VIDÉO : Bruno Priouret s'exprime sur la Smart City et les finances de Gardanne
Hervé Granier vient de distribuer un tract intitulé "Smart City : stop aux mensonges". Il y affirme que les chiffres avancés sont "folkloriques", que la justice lui a "donné raison 3 fois de suite" et que c'est la ville qui devrait recevoir de l'argent. Dans sa dernière vidéo, Bruno Priouret répond point par point. Voici le détail complet, avec les sources.
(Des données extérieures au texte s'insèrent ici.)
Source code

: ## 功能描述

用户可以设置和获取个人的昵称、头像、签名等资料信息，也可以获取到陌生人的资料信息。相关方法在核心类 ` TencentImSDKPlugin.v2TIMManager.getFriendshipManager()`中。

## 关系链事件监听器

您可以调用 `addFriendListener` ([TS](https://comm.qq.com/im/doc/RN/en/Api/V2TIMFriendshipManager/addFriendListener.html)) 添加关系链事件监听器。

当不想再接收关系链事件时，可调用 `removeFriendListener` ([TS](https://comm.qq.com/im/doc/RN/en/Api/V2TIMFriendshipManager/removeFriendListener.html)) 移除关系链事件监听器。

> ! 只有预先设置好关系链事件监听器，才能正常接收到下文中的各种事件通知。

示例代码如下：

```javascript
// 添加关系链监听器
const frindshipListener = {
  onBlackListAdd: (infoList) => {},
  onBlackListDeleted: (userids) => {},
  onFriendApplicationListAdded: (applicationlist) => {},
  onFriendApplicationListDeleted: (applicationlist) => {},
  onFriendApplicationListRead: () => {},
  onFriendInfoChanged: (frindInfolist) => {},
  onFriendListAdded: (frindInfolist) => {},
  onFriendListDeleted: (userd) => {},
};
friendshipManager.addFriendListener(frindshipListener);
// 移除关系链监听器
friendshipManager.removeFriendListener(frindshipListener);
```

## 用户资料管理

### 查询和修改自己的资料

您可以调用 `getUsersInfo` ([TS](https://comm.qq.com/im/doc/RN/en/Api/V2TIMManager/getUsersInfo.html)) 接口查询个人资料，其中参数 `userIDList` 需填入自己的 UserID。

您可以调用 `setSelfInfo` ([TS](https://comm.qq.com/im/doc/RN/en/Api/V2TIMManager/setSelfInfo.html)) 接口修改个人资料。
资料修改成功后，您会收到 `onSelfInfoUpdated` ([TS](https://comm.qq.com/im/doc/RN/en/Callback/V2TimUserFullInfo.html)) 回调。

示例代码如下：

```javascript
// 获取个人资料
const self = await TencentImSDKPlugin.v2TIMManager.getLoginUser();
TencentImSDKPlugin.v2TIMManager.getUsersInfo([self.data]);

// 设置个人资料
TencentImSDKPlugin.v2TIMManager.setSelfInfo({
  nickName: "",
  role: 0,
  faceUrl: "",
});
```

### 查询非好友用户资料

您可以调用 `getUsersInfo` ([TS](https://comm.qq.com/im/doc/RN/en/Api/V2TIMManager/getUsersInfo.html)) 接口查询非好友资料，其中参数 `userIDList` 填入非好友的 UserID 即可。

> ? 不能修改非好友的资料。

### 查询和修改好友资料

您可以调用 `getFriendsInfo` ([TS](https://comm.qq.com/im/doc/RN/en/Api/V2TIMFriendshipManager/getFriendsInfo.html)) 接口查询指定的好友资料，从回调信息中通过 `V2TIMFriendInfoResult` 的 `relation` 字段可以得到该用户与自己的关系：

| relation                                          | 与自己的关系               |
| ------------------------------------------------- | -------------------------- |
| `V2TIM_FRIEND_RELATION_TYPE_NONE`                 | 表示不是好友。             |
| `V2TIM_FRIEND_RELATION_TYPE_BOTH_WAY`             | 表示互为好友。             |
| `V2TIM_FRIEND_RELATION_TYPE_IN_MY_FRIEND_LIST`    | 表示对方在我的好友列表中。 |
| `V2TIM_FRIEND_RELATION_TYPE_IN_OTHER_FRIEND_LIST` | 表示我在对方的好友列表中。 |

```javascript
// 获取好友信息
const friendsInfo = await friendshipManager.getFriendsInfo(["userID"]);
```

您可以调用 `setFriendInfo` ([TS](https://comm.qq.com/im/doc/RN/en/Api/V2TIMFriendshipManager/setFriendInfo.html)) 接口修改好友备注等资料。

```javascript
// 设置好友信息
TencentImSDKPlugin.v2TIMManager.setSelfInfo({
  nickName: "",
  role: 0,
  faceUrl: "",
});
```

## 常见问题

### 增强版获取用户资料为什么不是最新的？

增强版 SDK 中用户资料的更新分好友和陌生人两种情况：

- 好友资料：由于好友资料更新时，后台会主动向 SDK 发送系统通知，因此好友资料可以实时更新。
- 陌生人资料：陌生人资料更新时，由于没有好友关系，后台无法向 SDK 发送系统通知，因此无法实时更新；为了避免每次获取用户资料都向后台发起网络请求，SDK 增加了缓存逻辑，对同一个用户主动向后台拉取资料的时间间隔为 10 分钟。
Ce que dit Granier : "Des chiffres folkloriques pour faire peur"
Dans son tract, Hervé Granier écrit que les chiffres avancés, 40 millions, 50 millions, 51 millions, 100 millions, ne sont qu'une "surenchère sans fondement juridique" destinée à "vous manipuler par le mensonge".
Ce que disent les faits
Le contrat signé en 2021 avec le groupement d'entreprises Cités-Tech-Citéquip et Travaux Électriques du Midi, via la SEMAG (Société d'Économie Mixte d'Aménagement de Gardanne), s'élevait à 40 millions d'euros. Ce chiffre est celui du marché public officiel, pas une invention de campagne.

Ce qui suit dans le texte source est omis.